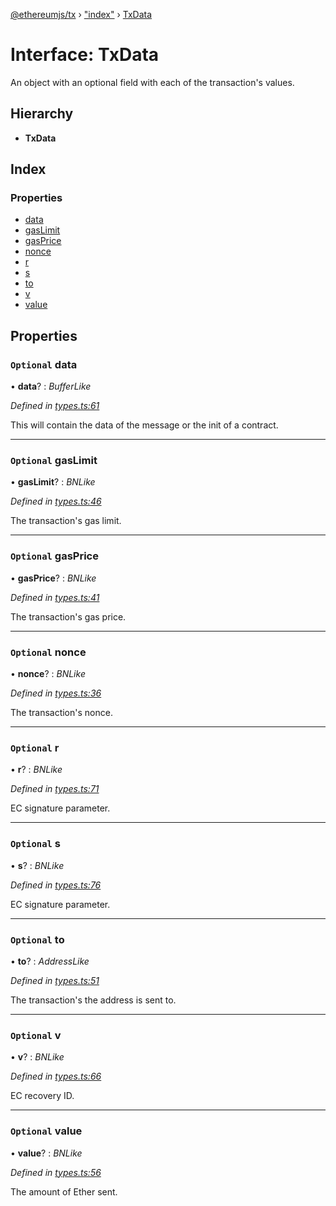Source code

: [@ethereumjs/tx](../README.md) › ["index"](../modules/_index_.md) › [TxData](_index_.txdata.md)

# Interface: TxData

An object with an optional field with each of the transaction's values.

## Hierarchy

* **TxData**

## Index

### Properties

* [data](_index_.txdata.md#optional-data)
* [gasLimit](_index_.txdata.md#optional-gaslimit)
* [gasPrice](_index_.txdata.md#optional-gasprice)
* [nonce](_index_.txdata.md#optional-nonce)
* [r](_index_.txdata.md#optional-r)
* [s](_index_.txdata.md#optional-s)
* [to](_index_.txdata.md#optional-to)
* [v](_index_.txdata.md#optional-v)
* [value](_index_.txdata.md#optional-value)

## Properties

### `Optional` data

• **data**? : *BufferLike*

*Defined in [types.ts:61](https://github.com/ethereumjs/ethereumjs-vm/blob/master/packages/tx/src/types.ts#L61)*

This will contain the data of the message or the init of a contract.

___

### `Optional` gasLimit

• **gasLimit**? : *BNLike*

*Defined in [types.ts:46](https://github.com/ethereumjs/ethereumjs-vm/blob/master/packages/tx/src/types.ts#L46)*

The transaction's gas limit.

___

### `Optional` gasPrice

• **gasPrice**? : *BNLike*

*Defined in [types.ts:41](https://github.com/ethereumjs/ethereumjs-vm/blob/master/packages/tx/src/types.ts#L41)*

The transaction's gas price.

___

### `Optional` nonce

• **nonce**? : *BNLike*

*Defined in [types.ts:36](https://github.com/ethereumjs/ethereumjs-vm/blob/master/packages/tx/src/types.ts#L36)*

The transaction's nonce.

___

### `Optional` r

• **r**? : *BNLike*

*Defined in [types.ts:71](https://github.com/ethereumjs/ethereumjs-vm/blob/master/packages/tx/src/types.ts#L71)*

EC signature parameter.

___

### `Optional` s

• **s**? : *BNLike*

*Defined in [types.ts:76](https://github.com/ethereumjs/ethereumjs-vm/blob/master/packages/tx/src/types.ts#L76)*

EC signature parameter.

___

### `Optional` to

• **to**? : *AddressLike*

*Defined in [types.ts:51](https://github.com/ethereumjs/ethereumjs-vm/blob/master/packages/tx/src/types.ts#L51)*

The transaction's the address is sent to.

___

### `Optional` v

• **v**? : *BNLike*

*Defined in [types.ts:66](https://github.com/ethereumjs/ethereumjs-vm/blob/master/packages/tx/src/types.ts#L66)*

EC recovery ID.

___

### `Optional` value

• **value**? : *BNLike*

*Defined in [types.ts:56](https://github.com/ethereumjs/ethereumjs-vm/blob/master/packages/tx/src/types.ts#L56)*

The amount of Ether sent.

::::::

(PROBLEM TO SOLVE) Would you transcribe each of the entries exactly, skipping the pictures?

(OUTPUT OF THE EXERCISE)
Source code

: [@ethereumjs/tx](../README.md) › ["index"](../modules/_index_.md) › [TxData](_index_.txdata.md)

# Interface: TxData

An object with an optional field with each of the transaction's values.

## Hierarchy

* **TxData**

## Index

### Properties

* [data](_index_.txdata.md#optional-data)
* [gasLimit](_index_.txdata.md#optional-gaslimit)
* [gasPrice](_index_.txdata.md#optional-gasprice)
* [nonce](_index_.txdata.md#optional-nonce)
* [r](_index_.txdata.md#optional-r)
* [s](_index_.txdata.md#optional-s)
* [to](_index_.txdata.md#optional-to)
* [v](_index_.txdata.md#optional-v)
* [value](_index_.txdata.md#optional-value)

## Properties

### `Optional` data

• **data**? : *BufferLike*

*Defined in [types.ts:61](https://github.com/ethereumjs/ethereumjs-vm/blob/master/packages/tx/src/types.ts#L61)*

This will contain the data of the message or the init of a contract.

___

### `Optional` gasLimit

• **gasLimit**? : *BNLike*

*Defined in [types.ts:46](https://github.com/ethereumjs/ethereumjs-vm/blob/master/packages/tx/src/types.ts#L46)*

The transaction's gas limit.

___

### `Optional` gasPrice

• **gasPrice**? : *BNLike*

*Defined in [types.ts:41](https://github.com/ethereumjs/ethereumjs-vm/blob/master/packages/tx/src/types.ts#L41)*

The transaction's gas price.

___

### `Optional` nonce

• **nonce**? : *BNLike*

*Defined in [types.ts:36](https://github.com/ethereumjs/ethereumjs-vm/blob/master/packages/tx/src/types.ts#L36)*

The transaction's nonce.

___

### `Optional` r

• **r**? : *BNLike*

*Defined in [types.ts:71](https://github.com/ethereumjs/ethereumjs-vm/blob/master/packages/tx/src/types.ts#L71)*

EC signature parameter.

___

### `Optional` s

• **s**? : *BNLike*

*Defined in [types.ts:76](https://github.com/ethereumjs/ethereumjs-vm/blob/master/packages/tx/src/types.ts#L76)*

EC signature parameter.

___

### `Optional` to

• **to**? : *AddressLike*

*Defined in [types.ts:51](https://github.com/ethereumjs/ethereumjs-vm/blob/master/packages/tx/src/types.ts#L51)*

The transaction's the address is sent to.

___

### `Optional` v

• **v**? : *BNLike*

*Defined in [types.ts:66](https://github.com/ethereumjs/ethereumjs-vm/blob/master/packages/tx/src/types.ts#L66)*

EC recovery ID.

___

### `Optional` value

• **value**? : *BNLike*

*Defined in [types.ts:56](https://github.com/ethereumjs/ethereumjs-vm/blob/master/packages/tx/src/types.ts#L56)*

The amount of Ether sent.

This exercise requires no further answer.